Extracted information below:
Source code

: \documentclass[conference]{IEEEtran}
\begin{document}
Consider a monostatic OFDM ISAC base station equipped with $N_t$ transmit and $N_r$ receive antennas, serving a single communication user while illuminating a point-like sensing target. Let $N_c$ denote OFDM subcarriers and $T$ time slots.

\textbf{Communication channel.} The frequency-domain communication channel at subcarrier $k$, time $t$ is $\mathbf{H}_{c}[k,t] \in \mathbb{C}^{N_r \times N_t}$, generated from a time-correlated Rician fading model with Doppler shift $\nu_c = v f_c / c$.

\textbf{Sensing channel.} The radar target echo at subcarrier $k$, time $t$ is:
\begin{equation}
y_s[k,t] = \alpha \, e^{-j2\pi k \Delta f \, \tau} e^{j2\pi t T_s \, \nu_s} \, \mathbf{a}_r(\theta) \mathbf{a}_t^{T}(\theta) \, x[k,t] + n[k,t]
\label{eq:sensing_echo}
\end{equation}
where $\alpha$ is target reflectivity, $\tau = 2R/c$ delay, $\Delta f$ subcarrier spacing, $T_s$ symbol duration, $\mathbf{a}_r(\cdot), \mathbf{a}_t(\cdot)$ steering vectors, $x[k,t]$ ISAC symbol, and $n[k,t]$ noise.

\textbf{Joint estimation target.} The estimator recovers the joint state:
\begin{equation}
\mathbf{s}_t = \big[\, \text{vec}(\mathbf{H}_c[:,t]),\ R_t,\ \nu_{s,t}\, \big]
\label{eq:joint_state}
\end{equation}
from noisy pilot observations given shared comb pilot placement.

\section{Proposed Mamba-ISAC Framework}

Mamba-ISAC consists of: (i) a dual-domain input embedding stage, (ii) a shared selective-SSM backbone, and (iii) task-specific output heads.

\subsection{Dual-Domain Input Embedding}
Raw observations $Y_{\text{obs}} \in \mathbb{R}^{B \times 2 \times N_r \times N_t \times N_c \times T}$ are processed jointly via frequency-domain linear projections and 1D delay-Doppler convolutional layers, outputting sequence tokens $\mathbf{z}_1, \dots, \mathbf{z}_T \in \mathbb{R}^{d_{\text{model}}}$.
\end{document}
End of Extracted information.
### Exercise instructions
Copy out the lines above that hold the string "label".

### Answer space
\label{eq:sensing_echo}
\label{eq:joint_state}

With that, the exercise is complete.